Based on the data below, we generally considered a switch to ABC/3TC/DTG or TAF/FTC/BIC or TAF/FTC/EVG/c or TAF/FTC+DTG to be an acceptable option, and apply a base rank of 1.0 to these regimens when a person is virally suppressed. We considered it less desirable (SWITCHMRK below) to switch from PI regimens to RAL regimens (acknowledging that in subgroup analysis, those without background history of failure had similar rates of suppression to LPV/r).
DTG/ABC/3TC, from heterogenous pre-enrollment regimens
STRIIVING Study[bib]233[/bib]: 553 suppressed patients were randomized to switch pre-enrollment regimen to fixed dose ABC/3TC/DTG or remain on their pre-enrollment regimen. Subjects were HIV-1-positive men and women ≥18 years of age who had achieved and maintained virological suppression (HIV-1 RNA <50 copies/ml) on an ART regimen that had been stable for ≥6 months prior to screening. The inclusion criteria required that subjects have achieved plasma HIV-1 RNA level <50 copies/ml within 6 months of starting an initial ART regimen with no plasma HIV-1 RNA level >200 copies/ml following initial suppression. Patients had no history of dual therapy and no history of treatment failure. Subjects were randomly assigned to switch to ABC/DTG/3TC once daily for 48 weeks (early-switch group) or continue current ART for 24 weeks and then switch to ABC/DTG/3TC (late-switch group). At week 24, 85% and 88% of subjects who switched to ABC/DTG/3TC or remained on current ART, respectively, were virologically suppressed At week 48, 83% and 92% were virologically suppressed in the early- and late-switch groups, respectively. Adverse events were reported more frequently with ABC/DTG/3TC (66%) than with current ART (47%) by week 24, and in the late-switch group, 60% of subjects reported adverse events post-switch. Pharmacokinetic data supported immediate switch. HIV Treatment Satisfaction Questionnaire scores improved in participants switching to ABC/DTG/3TC versus current ART. Note, that background resistance mutations was not provided.

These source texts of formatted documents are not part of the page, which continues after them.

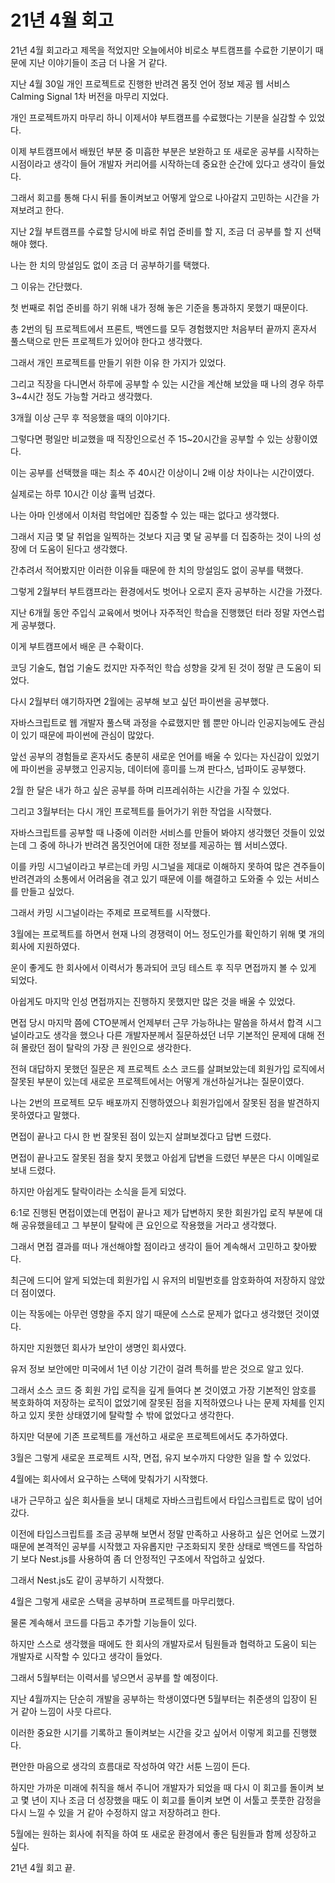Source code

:# 21년 4월 회고

21년 4월 회고라고 제목을 적었지만 오늘에서야 비로소 부트캠프를 수료한 기분이기 때문에 지난 이야기들이 조금 더 나올 거 같다.

지난 4월 30일 개인 프로젝트로 진행한 반려견 몸짓 언어 정보 제공 웹 서비스 Calming
Signal 1차 버전을 마무리 지었다.

개인 프로젝트까지 마무리 하니 이제서야 부트캠프를 수료했다는 기분을 실감할 수 있었다.

이제 부트캠프에서 배웠던 부분 중 미흡한 부분은 보완하고 또 새로운 공부를 시작하는 시점이라고 생각이 들어 개발자 커리어를 시작하는데 중요한 순간에 있다고 생각이 들었다.

그래서 회고를 통해 다시 뒤를 돌이켜보고 어떻게 앞으로 나아갈지 고민하는 시간을 가져보려고 한다.

지난 2월 부트캠프를 수료할 당시에 바로 취업 준비를 할 지, 조금 더 공부를 할 지 선택해야 했다.

나는 한 치의 망설임도 없이 조금 더 공부하기를 택했다.

그 이유는 간단했다.

첫 번째로 취업 준비를 하기 위해 내가 정해 놓은 기준을 통과하지 못했기 때문이다.

총 2번의 팀 프로젝트에서 프론트, 백엔드를 모두 경험했지만 처음부터 끝까지 혼자서 풀스택으로 만든 프로젝트가 있어야 한다고 생각했다.

그래서 개인 프로젝트를 만들기 위한 이유 한 가지가 있었다.

그리고 직장을 다니면서 하루에 공부할 수 있는 시간을 계산해 보았을 때 나의 경우 하루 3~4시간 정도 가능할 거라고 생각했다.

3개월 이상 근무 후 적응했을 때의 이야기다.

그렇다면 평일만 비교했을 때 직장인으로선 주 15~20시간을 공부할 수 있는 상황이였다.

이는 공부를 선택했을 때는 최소 주 40시간 이상이니 2배 이상 차이나는 시간이였다.

실제로는 하루 10시간 이상 훌쩍 넘겼다.

나는 아마 인생에서 이처럼 학업에만 집중할 수 있는 때는 없다고 생각했다.

그래서 지금 몇 달 취업을 일찍하는 것보다 지금 몇 달 공부를 더 집중하는 것이 나의 성장에 더 도움이 된다고 생각했다.

간추려서 적어봤지만 이러한 이유들 때문에 한 치의 망설임도 없이 공부를 택했다.

그렇게 2월부터 부트캠프라는 환경에서도 벗어나 오로지 혼자 공부하는 시간을 가졌다.

지난 6개월 동안 주입식 교육에서 벗어나 자주적인 학습을 진행했던 터라 정말 자연스럽게 공부했다.

이게 부트캠프에서 배운 큰 수확이다.

코딩 기술도, 협업 기술도 컸지만 자주적인 학습 성향을 갖게 된 것이 정말 큰 도움이 되었다.

다시 2월부터 얘기하자면 2월에는 공부해 보고 싶던 파이썬을 공부했다.

자바스크립트로 웹 개발자 풀스택 과정을 수료했지만 웹 뿐만 아니라 인공지능에도 관심이 있기 때문에 파이썬에 관심이 많았다.

앞선 공부의 경험들로 혼자서도 충분히 새로운 언어를 배울 수 있다는 자신감이 있었기에 파이썬을 공부했고 인공지능, 데이터에 흥미를 느껴 판다스, 넘파이도 공부했다.

2월 한 달은 내가 하고 싶은 공부를 하며 리프레쉬하는 시간을 가질 수 있었다.

그리고 3월부터는 다시 개인 프로젝트를 들어가기 위한 작업을 시작했다.

자바스크립트를 공부할 때 나중에 이러한 서비스를 만들어 봐야지 생각했던 것들이 있었는데 그 중에 하나가 반려견 몸짓언어에 대한 정보를 제공하는 웹 서비스였다.

이를 카밍 시그널이라고 부르는데 카밍 시그널을 제대로 이해하지 못하여 많은 견주들이 반려견과의 소통에서 어려움을 겪고 있기 때문에 이를 해결하고 도와줄 수 있는 서비스를 만들고 싶었다.

그래서 카밍 시그널이라는 주제로 프로젝트를 시작했다.

3월에는 프로젝트를 하면서 현재 나의 경쟁력이 어느 정도인가를 확인하기 위해 몇 개의 회사에 지원하였다.

운이 좋게도 한 회사에서 이력서가 통과되어 코딩 테스트 후 직무 면접까지 볼 수 있게 되었다.

아쉽게도 마지막 인성 면접까지는 진행하지 못했지만 많은 것을 배울 수 있었다.

면접 당시 마지막 쯤에 CTO분께서 언제부터 근무 가능하냐는 말씀을 하셔서 합격 시그널이라고도 생각을 했으나 다른 개발자분께서 질문하셨던 너무 기본적인 문제에 대해 전혀 몰랐던 점이 탈락의 가장 큰 원인으로 생각한다.

전혀 대답하지 못했던 질문은 제 프로젝트 소스 코드를 살펴보았는데 회원가입 로직에서 잘못된 부분이 있는데 새로운 프로젝트에서는 어떻게 개선하실거냐는 질문이였다.

나는 2번의 프로젝트 모두 배포까지 진행하였으나 회원가입에서 잘못된 점을 발견하지 못하였다고 말했다.

면접이 끝나고 다시 한 번 잘못된 점이 있는지 살펴보겠다고 답변 드렸다.

면접이 끝나고도 잘못된 점을 찾지 못했고 아쉽게 답변을 드렸던 부분은 다시 이메일로 보내 드렸다.

하지만 아쉽게도 탈락이라는 소식을 듣게 되었다.

6:1로 진행된 면접이였는데 면접이 끝나고 제가 답변하지 못한 회원가입 로직 부분에 대해 공유했을테고 그 부분이 탈락에 큰 요인으로 작용했을 거라고 생각했다.

그래서 면접 결과를 떠나 개선해야할 점이라고 생각이 들어 계속해서 고민하고 찾아봤다.

최근에 드디어 알게 되었는데 회원가입 시 유저의 비밀번호를 암호화하여 저장하지 않았더 점이였다.

이는 작동에는 아무런 영향을 주지 않기 때문에 스스로 문제가 없다고 생각했던 것이였다.

하지만 지원했던 회사가 보안이 생명인 회사였다.

유저 정보 보안에만 미국에서 1년 이상 기간이 걸려 특허를 받은 것으로 알고 있다.

그래서 소스 코드 중 회원 가입 로직을 깊게 들여다 본 것이였고 가장 기본적인 암호를 복호화하여 저장하는 로직이 없었기에 잘못된 점을 지적하였으나 나는 문제 자체를 인지하고 있지 못한 상태였기에 탈락할 수 밖에 없었다고 생각한다.

하지만 덕분에 기존 프로젝트를 개선하고 새로운 프로젝트에서도 추가하였다.

3월은 그렇게 새로운 프로젝트 시작, 면접, 유지 보수까지 다양한 일을 할 수 있었다.

4월에는 회사에서 요구하는 스택에 맞춰가기 시작했다.

내가 근무하고 싶은 회사들을 보니 대체로 자바스크립트에서 타입스크립트로 많이 넘어갔다.

이전에 타입스크립트를 조금 공부해 보면서 정말 만족하고 사용하고 싶은 언어로 느꼈기 때문에 본격적인 공부를 시작했고 자유롭지만 구조화되지 못한 상태로 백엔드를 작업하기 보다 Nest.js를 사용하여 좀 더 안정적인 구조에서 작업하고 싶었다.

그래서 Nest.js도 같이 공부하기 시작했다.

4월은 그렇게 새로운 스택을 공부하며 프로젝트를 마무리했다.

물론 계속해서 코드를 다듬고 추가할 기능들이 있다.

하지만 스스로 생각했을 때에도 한 회사의 개발자로서 팀원들과 협력하고 도움이 되는 개발자로 시작할 수 있다고 생각이 들었다.

그래서 5월부터는 이력서를 넣으면서 공부를 할 예정이다.

지난 4월까지는 단순히 개발을 공부하는 학생이였다면 5월부터는 취준생의 입장이 된 거 같아 느낌이 사뭇 다르다.

이러한 중요한 시기를 기록하고 돌이켜보는 시간을 갖고 싶어서 이렇게 회고를 진행했다.

편안한 마음으로 생각의 흐름대로 작성하여 약간 서툰 느낌이 든다.

하지만 가까운 미래에 취직을 해서 주니어 개발자가 되었을 때 다시 이 회고를 돌이켜 보고 몇 년이 지나 조금 더 성장했을 때도 이 회고를 돌이켜 보면 이 서툴고 풋풋한 감정을 다시 느낄 수 있을 거 같아 수정하지 않고 저장하려고 한다.

5월에는 원하는 회사에 취직을 하여 또 새로운 환경에서 좋은 팀원들과 함께 성장하고 싶다.

21년 4월 회고 끝.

We applied a CHANGE BASE SCORE TO 1.0 for this regimen IF NO HISTORY OF TREATMENT FAILURE.
EVG/c/TAF/FTC or EVG/c/TDF/FTC, from heterogenous
- Open label phase III GS109, unpublished data (IDweek 2015), randomized patients with virologic suppression (including a subset that were on TDF/FTC + ATV) receiving EVG/c/FTC/TDF whose eGFR was > 50 mL/min to continue, or switch to EVG/c/FTC/TAF. There was similar virologic efficacy at 48 weeks (98% in the switch arm and 97% in the continuation arm), with improvements in Cr, proteinuria, and Bone Mineral Density in the arm receiving TAF [bib]139[/bib].
- In the GS-112 study 242 patients who were virally suppressed were enrolled with CrCl 30-69 ml/min to switch to EVG/c/TAF/FTC. Through 48 weeks no significant change in CrCl was observed. 92% maintained HIV-1 RNA <50 copies/ml. Significant improvements in proteinuria, albuminuria, and tubular proteinuria were observed. Hip and bone mineral density significantly increased from baseline to week 48.
- In a study to simplify from 2 NRTI + RAL BID, to fixed dose EVG/c/TDF/FTC. 48 patients were enrolled. Ninety-six percent of participants cited regimen simplification as the reason to enroll in the switch study. At week 48, all assessed study participants remained viro-logically suppressed (HIV-1 RNA<50 copies/mL) and maintained high CD4 cell count (median, 751 cells/mL) and stable eGFR (median, 100.5 mL/min).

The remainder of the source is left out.